Quality Assessment (GRADE) ▼
Quality Assessment using the GRADE (Grading of Recommendations, Assessment, Development and Evaluations) methodology is a systematic approach to rating the certainty of evidence across studies for each outcome. GRADE evaluates five domains: risk of bias, inconsistency, indirectness, imprecision, and publication bias, which can downgrade evidence quality, and three domains (large effect, dose-response, and residual confounding) that can upgrade it. GRADE assessment results in evidence being rated as high, moderate, low, or very low certainty, reflecting the confidence that the true effect lies close to the estimated effect. This methodology is widely recognized by regulatory authorities, HTA agencies, and clinical guideline developers. Quality assessment documentation must include a detailed rationale for each rating decision, typically presented in GRADE evidence profile tables and summary of findings tables.

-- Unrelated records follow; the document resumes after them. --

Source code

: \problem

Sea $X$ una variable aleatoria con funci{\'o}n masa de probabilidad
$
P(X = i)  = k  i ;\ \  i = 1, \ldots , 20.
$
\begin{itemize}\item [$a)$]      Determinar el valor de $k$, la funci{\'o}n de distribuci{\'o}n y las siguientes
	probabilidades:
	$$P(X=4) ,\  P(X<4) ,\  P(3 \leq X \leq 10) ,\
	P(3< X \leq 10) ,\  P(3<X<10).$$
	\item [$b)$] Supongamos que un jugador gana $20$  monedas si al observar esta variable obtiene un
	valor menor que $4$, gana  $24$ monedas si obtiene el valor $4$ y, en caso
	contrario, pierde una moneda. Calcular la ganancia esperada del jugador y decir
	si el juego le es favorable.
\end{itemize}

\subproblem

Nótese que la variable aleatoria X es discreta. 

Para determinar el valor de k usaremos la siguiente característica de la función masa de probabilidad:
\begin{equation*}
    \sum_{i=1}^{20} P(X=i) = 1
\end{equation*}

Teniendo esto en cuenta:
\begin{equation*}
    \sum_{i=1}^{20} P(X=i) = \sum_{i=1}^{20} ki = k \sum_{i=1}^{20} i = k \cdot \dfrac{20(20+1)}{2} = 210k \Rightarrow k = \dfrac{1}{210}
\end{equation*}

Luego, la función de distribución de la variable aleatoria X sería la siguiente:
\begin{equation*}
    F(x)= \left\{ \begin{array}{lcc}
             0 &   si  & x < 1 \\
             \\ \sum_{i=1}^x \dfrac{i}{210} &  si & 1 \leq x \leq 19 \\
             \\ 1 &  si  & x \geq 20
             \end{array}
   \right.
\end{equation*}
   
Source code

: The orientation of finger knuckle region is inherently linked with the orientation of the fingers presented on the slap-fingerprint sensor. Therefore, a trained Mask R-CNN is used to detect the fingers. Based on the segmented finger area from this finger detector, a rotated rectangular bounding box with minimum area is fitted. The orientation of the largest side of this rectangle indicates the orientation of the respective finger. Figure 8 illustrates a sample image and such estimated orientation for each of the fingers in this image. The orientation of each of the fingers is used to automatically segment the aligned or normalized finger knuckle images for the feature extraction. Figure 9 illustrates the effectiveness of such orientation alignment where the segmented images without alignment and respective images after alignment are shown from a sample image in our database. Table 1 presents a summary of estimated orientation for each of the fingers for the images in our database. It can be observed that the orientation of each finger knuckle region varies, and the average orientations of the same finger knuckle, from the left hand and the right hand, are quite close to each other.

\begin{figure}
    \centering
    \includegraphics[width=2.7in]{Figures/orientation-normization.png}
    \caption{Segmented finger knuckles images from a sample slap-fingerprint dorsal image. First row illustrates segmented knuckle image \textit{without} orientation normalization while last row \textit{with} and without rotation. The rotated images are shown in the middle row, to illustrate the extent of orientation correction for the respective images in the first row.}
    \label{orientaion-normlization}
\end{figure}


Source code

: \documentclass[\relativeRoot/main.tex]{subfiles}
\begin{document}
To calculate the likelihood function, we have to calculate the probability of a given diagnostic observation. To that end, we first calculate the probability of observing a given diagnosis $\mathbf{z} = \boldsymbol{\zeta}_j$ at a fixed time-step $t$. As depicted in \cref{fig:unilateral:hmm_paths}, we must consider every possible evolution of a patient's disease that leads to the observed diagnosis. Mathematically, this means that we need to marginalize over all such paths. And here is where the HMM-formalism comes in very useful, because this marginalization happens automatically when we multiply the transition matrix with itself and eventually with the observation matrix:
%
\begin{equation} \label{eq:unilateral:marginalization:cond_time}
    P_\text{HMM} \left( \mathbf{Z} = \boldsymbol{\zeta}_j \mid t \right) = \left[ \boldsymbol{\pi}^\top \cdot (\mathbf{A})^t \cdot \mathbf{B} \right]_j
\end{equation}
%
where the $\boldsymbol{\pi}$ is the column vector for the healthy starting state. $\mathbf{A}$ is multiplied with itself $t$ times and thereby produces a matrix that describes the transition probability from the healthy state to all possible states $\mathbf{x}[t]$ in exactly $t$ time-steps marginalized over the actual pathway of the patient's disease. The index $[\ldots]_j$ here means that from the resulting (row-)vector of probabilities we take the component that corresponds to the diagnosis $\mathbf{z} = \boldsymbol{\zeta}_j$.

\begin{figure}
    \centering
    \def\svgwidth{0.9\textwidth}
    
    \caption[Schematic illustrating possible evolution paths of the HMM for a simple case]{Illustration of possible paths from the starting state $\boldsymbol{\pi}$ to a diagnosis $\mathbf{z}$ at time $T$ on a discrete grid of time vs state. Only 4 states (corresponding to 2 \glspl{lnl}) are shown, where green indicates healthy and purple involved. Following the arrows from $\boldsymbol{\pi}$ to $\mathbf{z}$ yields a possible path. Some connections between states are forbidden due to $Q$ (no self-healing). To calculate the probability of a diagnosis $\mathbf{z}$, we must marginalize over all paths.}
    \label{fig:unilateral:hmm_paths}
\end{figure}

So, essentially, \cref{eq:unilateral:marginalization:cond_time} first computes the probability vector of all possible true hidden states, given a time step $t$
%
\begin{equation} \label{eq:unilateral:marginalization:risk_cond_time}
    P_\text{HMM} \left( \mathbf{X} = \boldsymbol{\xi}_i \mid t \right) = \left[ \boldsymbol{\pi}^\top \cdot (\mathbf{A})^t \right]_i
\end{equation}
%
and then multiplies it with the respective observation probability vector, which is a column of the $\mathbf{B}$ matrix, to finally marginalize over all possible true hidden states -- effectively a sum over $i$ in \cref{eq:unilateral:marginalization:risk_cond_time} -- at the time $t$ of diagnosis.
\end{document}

Manuscript Writing involves the development of scientific manuscripts for publication in peer-reviewed journals. These manuscripts may report the results of clinical trials, performance studies, observational studies, meta-analyses, or other scientific investigations. The writing follows the specific requirements of the target journal, including word limits, formatting guidelines, and reporting standards (e.g., CONSORT, STROBE, STARD, PRISMA). Professional manuscript writing requires the ability to present complex scientific data in a clear, logical narrative that meets the standards of the peer-review process. This includes structuring the introduction to establish context and rationale, presenting methods with sufficient detail for reproducibility, reporting results accurately and comprehensively, and discussing findings in the context of existing literature. All manuscripts must comply with ICMJE (International Committee of Medical Journal Editors) guidelines regarding authorship, disclosure, and publication ethics.
Publication Planning is the strategic development of a comprehensive plan for disseminating clinical and scientific data through peer-reviewed publications, conference presentations, and other scientific communications. The plan identifies publication opportunities based on available and anticipated data, prioritizes manuscripts and presentations, establishes timelines, assigns authorship and responsibilities, and coordinates activities across multiple publication projects. A well-designed publication plan ensures that a product's clinical evidence is communicated to the scientific community in a timely, strategic, and ethical manner. It aligns publication activities with the product's overall medical and commercial strategy while maintaining scientific integrity and compliance with publication ethics (GPP3 guidelines). The plan is typically maintained as a living document that evolves as clinical programs progress and new data become available.